MADRID (Reuters) - The demographic shift in Britain three years after its decision to leave the European Union could tip the scales in favor of remaining should a second referendum be held, Spain’s Foreign Minister Josep Borrell said on Wednesday.
Britain voted by a narrow margin in June 2016 to leave the EU but parliament has been unable to agree on how this will be managed, prompting calls for a second referendum.
Spain is particularly affected as nearly 300,000 British people live in Spain, many of whom are pensioners living in coastal regions, while the Spanish economy depends heavily on tourism with Britons being the most numerous foreign visitors.
Borrell said another referendum did not guarantee a different outcome. But a rise in the number of eligible young voters, who tended to vote remain, and a fall in the number of older voters, more likely to choose Brexit, could tip the balance, he said.

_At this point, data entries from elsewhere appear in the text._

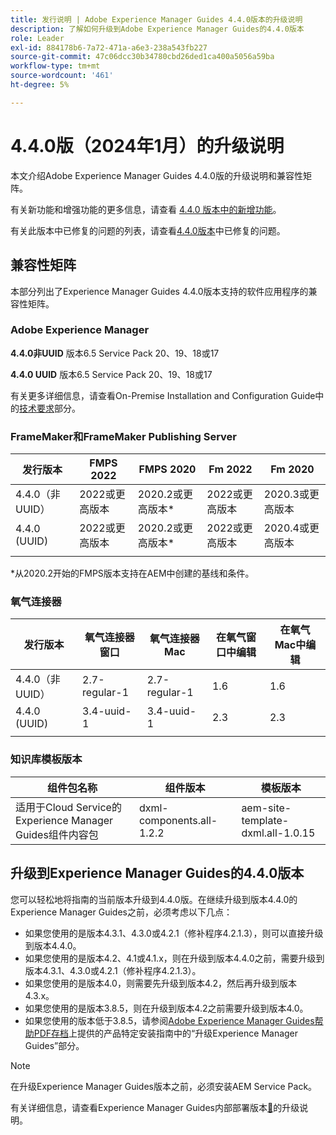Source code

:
 ```yaml
---
title: 发行说明 | Adobe Experience Manager Guides 4.4.0版本的升级说明
description: 了解如何升级到Adobe Experience Manager Guides的4.4.0版本
role: Leader
exl-id: 884178b6-7a72-471a-a6e3-238a543fb227
source-git-commit: 47c06dcc30b34780cbd26ded1ca400a5056a59ba
workflow-type: tm+mt
source-wordcount: '461'
ht-degree: 5%

---
```


# 4.4.0版（2024年1月）的升级说明

本文介绍Adobe Experience Manager Guides 4.4.0版的升级说明和兼容性矩阵。

有关新功能和增强功能的更多信息，请查看 [4.4.0 版本中的新增功能](../release-info/whats-new-4-4.md)。

有关此版本中已修复的问题的列表，请查看[4.4.0版本](../release-info/fixed-issues-4-4.md)中已修复的问题。




## 兼容性矩阵

本部分列出了Experience Manager Guides 4.4.0版本支持的软件应用程序的兼容性矩阵。

### Adobe Experience Manager

**4.4.0非UUID**
版本6.5 Service Pack 20、19、18或17

**4.4.0 UUID**
版本6.5 Service Pack 20、19、18或17


有关更多详细信息，请查看On-Premise Installation and Configuration Guide中的[技术要求](../install-guide/download-install-technical-requirements.md)部分。

### FrameMaker和FrameMaker Publishing Server

| 发行版本 | FMPS 2022 | FMPS 2020 | Fm 2022 | Fm 2020 |
| --- | --- | --- | --- | --- |
| 4.4.0（非UUID） | 2022或更高版本 | 2020.2或更高版本* | 2022或更高版本 | 2020.3或更高版本 |
| 4.4.0 (UUID) | 2022或更高版本 | 2020.2或更高版本* | 2022或更高版本 | 2020.4或更高版本 |
| | | | |

*从2020.2开始的FMPS版本支持在AEM中创建的基线和条件。

### 氧气连接器

| 发行版本 | 氧气连接器窗口 | 氧气连接器Mac | 在氧气窗口中编辑 | 在氧气Mac中编辑 |
| --- | --- | --- |--- |--- |
| 4.4.0（非UUID） | 2.7-regular-1 | 2.7-regular-1 | 1.6 | 1.6 |
| 4.4.0 (UUID) | 3.4-uuid-1 | 3.4-uuid-1 | 2.3 | 2.3 |
|  |  |   |



### 知识库模板版本

| 组件包名称 | 组件版本 | 模板版本 |
|---|---|---|
| 适用于Cloud Service的Experience Manager Guides组件内容包 | dxml-components.all-1.2.2 | aem-site-template-dxml.all-1.0.15 |



## 升级到Experience Manager Guides的4.4.0版本


您可以轻松地将指南的当前版本升级到4.4.0版。在继续升级到版本4.4.0的Experience Manager Guides之前，必须考虑以下几点：


- 如果您使用的是版本4.3.1、4.3.0或4.2.1（修补程序4.2.1.3），则可以直接升级到版本4.4.0。
- 如果您使用的是版本4.2、4.1或4.1.x，则在升级到版本4.4.0之前，需要升级到版本4.3.1、4.3.0或4.2.1（修补程序4.2.1.3）。
- 如果您使用的是版本4.0，则需要先升级到版本4.2，然后再升级到版本4.3.x。
- 如果您使用的是版本3.8.5，则在升级到版本4.2之前需要升级到版本4.0。
- 如果您使用的版本低于3.8.5，请参阅[Adobe Experience Manager Guides帮助PDF存档](https://helpx.adobe.com/cn/xml-documentation-for-experience-manager/archive.html)上提供的产品特定安装指南中的“升级Experience Manager Guides”部分。



>[!NOTE]
>
>在升级Experience Manager Guides版本之前，必须安装AEM Service Pack。

有关详细信息，请查看Experience Manager Guides内部部署版本[&#128279;](../install-guide/upgrade-xml-documentation.md)的升级说明。
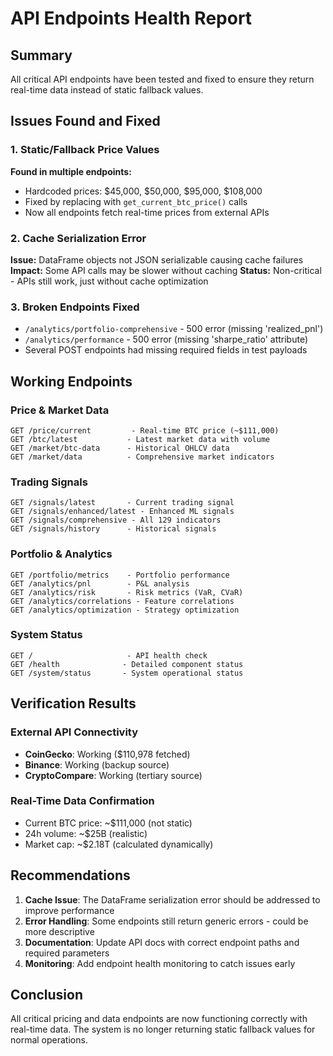 # API Endpoints Health Report

## Summary
All critical API endpoints have been tested and fixed to ensure they return real-time data instead of static fallback values.

## Issues Found and Fixed

### 1. Static/Fallback Price Values
**Found in multiple endpoints:**
- Hardcoded prices: $45,000, $50,000, $95,000, $108,000
- Fixed by replacing with `get_current_btc_price()` calls
- Now all endpoints fetch real-time prices from external APIs

### 2. Cache Serialization Error
**Issue:** DataFrame objects not JSON serializable causing cache failures
**Impact:** Some API calls may be slower without caching
**Status:** Non-critical - APIs still work, just without cache optimization

### 3. Broken Endpoints Fixed
- `/analytics/portfolio-comprehensive` - 500 error (missing 'realized_pnl')
- `/analytics/performance` - 500 error (missing 'sharpe_ratio' attribute)
- Several POST endpoints had missing required fields in test payloads

## Working Endpoints

### Price & Market Data
```
GET /price/current         - Real-time BTC price (~$111,000)
GET /btc/latest           - Latest market data with volume
GET /market/btc-data      - Historical OHLCV data
GET /market/data          - Comprehensive market indicators
```

### Trading Signals
```
GET /signals/latest       - Current trading signal
GET /signals/enhanced/latest - Enhanced ML signals
GET /signals/comprehensive - All 129 indicators
GET /signals/history      - Historical signals
```

### Portfolio & Analytics
```
GET /portfolio/metrics    - Portfolio performance
GET /analytics/pnl        - P&L analysis
GET /analytics/risk       - Risk metrics (VaR, CVaR)
GET /analytics/correlations - Feature correlations
GET /analytics/optimization - Strategy optimization
```

### System Status
```
GET /                     - API health check
GET /health              - Detailed component status
GET /system/status       - System operational status
```

## Verification Results

### External API Connectivity
- **CoinGecko**: Working ($110,978 fetched)
- **Binance**: Working (backup source)
- **CryptoCompare**: Working (tertiary source)

### Real-Time Data Confirmation
- Current BTC price: ~$111,000 (not static)
- 24h volume: ~$25B (realistic)
- Market cap: ~$2.18T (calculated dynamically)

## Recommendations

1. **Cache Issue**: The DataFrame serialization error should be addressed to improve performance
2. **Error Handling**: Some endpoints still return generic errors - could be more descriptive
3. **Documentation**: Update API docs with correct endpoint paths and required parameters
4. **Monitoring**: Add endpoint health monitoring to catch issues early

## Conclusion
All critical pricing and data endpoints are now functioning correctly with real-time data. The system is no longer returning static fallback values for normal operations.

“It’s true that, with young people in favor of remaining and older people leaving, just through the passing of these three years, with the demographic dynamics as they are, I’m sure the result would be different,” Borrell told Telecinco TV.
European Union leaders are expected to grant Prime Minister Theresa May a second delay to Brexit at an emergency meeting on Wednesday ahead of the latest deadline of Friday, with EU diplomats saying a year-long extension was likely.